As the van broke from the trees, Papa surprised everyone by mashing the accelerator to the floor. The bumpy, rock ford had been replaced by a concrete so that two, arching plumes of water erupted either side of the van causing us to lurch forward as if a big hand tried to stop us, but no jarring bumps.

“How do you like what I had put in?” he said while laughing.

“Great,” I answered trying to reclaim my seat, not having refastened my seatbelt when we turned to look out the back of the van moments earlier.

“Yes. Much smoother, and a good way to clean the undercarriage,” he said proudly.

The expression on Concepción's face was enough to know that was a total surprise. Papa was not given to sudden, impulsive behavior. Always very conservative and proper befitting his position as Curator of El Hierro's museum and its priceless pirate treasure, this was as big a transformation in him as had occurred to the plantation. However, this was only a fleeting sample to be visited later, in private with close family.

The wall of water parted like the opening of a sparkling, white curtain revealing Casa de St. Nazaire majestically growing from the volcanic cliff. Its beauty literally left me breathless. Under Papa's watchful eyes, my extended Island family restored the impressive mansion to its original splendor, carefully following drawings from the museum archives and the Captain's journal.
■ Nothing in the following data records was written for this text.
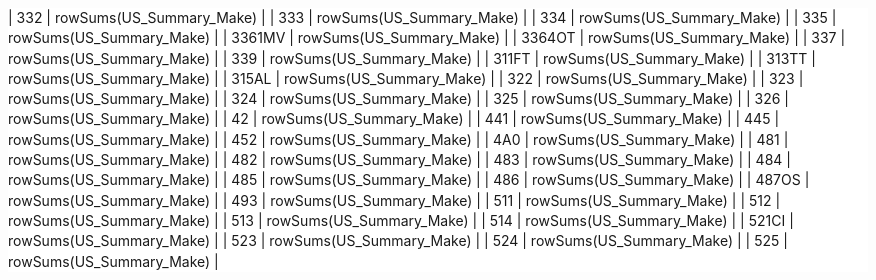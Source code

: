| 332      | rowSums(US\_Summary\_Make) |
| 333      | rowSums(US\_Summary\_Make) |
| 334      | rowSums(US\_Summary\_Make) |
| 335      | rowSums(US\_Summary\_Make) |
| 3361MV   | rowSums(US\_Summary\_Make) |
| 3364OT   | rowSums(US\_Summary\_Make) |
| 337      | rowSums(US\_Summary\_Make) |
| 339      | rowSums(US\_Summary\_Make) |
| 311FT    | rowSums(US\_Summary\_Make) |
| 313TT    | rowSums(US\_Summary\_Make) |
| 315AL    | rowSums(US\_Summary\_Make) |
| 322      | rowSums(US\_Summary\_Make) |
| 323      | rowSums(US\_Summary\_Make) |
| 324      | rowSums(US\_Summary\_Make) |
| 325      | rowSums(US\_Summary\_Make) |
| 326      | rowSums(US\_Summary\_Make) |
| 42       | rowSums(US\_Summary\_Make) |
| 441      | rowSums(US\_Summary\_Make) |
| 445      | rowSums(US\_Summary\_Make) |
| 452      | rowSums(US\_Summary\_Make) |
| 4A0      | rowSums(US\_Summary\_Make) |
| 481      | rowSums(US\_Summary\_Make) |
| 482      | rowSums(US\_Summary\_Make) |
| 483      | rowSums(US\_Summary\_Make) |
| 484      | rowSums(US\_Summary\_Make) |
| 485      | rowSums(US\_Summary\_Make) |
| 486      | rowSums(US\_Summary\_Make) |
| 487OS    | rowSums(US\_Summary\_Make) |
| 493      | rowSums(US\_Summary\_Make) |
| 511      | rowSums(US\_Summary\_Make) |
| 512      | rowSums(US\_Summary\_Make) |
| 513      | rowSums(US\_Summary\_Make) |
| 514      | rowSums(US\_Summary\_Make) |
| 521CI    | rowSums(US\_Summary\_Make) |
| 523      | rowSums(US\_Summary\_Make) |
| 524      | rowSums(US\_Summary\_Make) |
| 525      | rowSums(US\_Summary\_Make) |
Intruding vegetation was gone and the landscape neatly manicured. A new, slate roof adorned its crown. Exterior wood trim was replaced and the whole given a new coat of stucco and fresh, white and dark gray paint making it glow against the black, volcanic rock from which it extended. The dark green trees along the far, south side and attending slope appeared as a muffler. Fences along the circular drive sweeping around the front had been completely rebuilt and painted white. Even the original garden had been restored. A stout, wood fence encircled the perimeter as it had during Don Miguel's time. Not much was needed to restore the swimming/bathing pool except thinning the masking vegetation. Ensuing Evreux dons tweaked the place over the centuries with their personal touches and I was no exception with the installation of solar electricity and plumbing. Other than that, the place looked much as the day Don Miguel disappeared.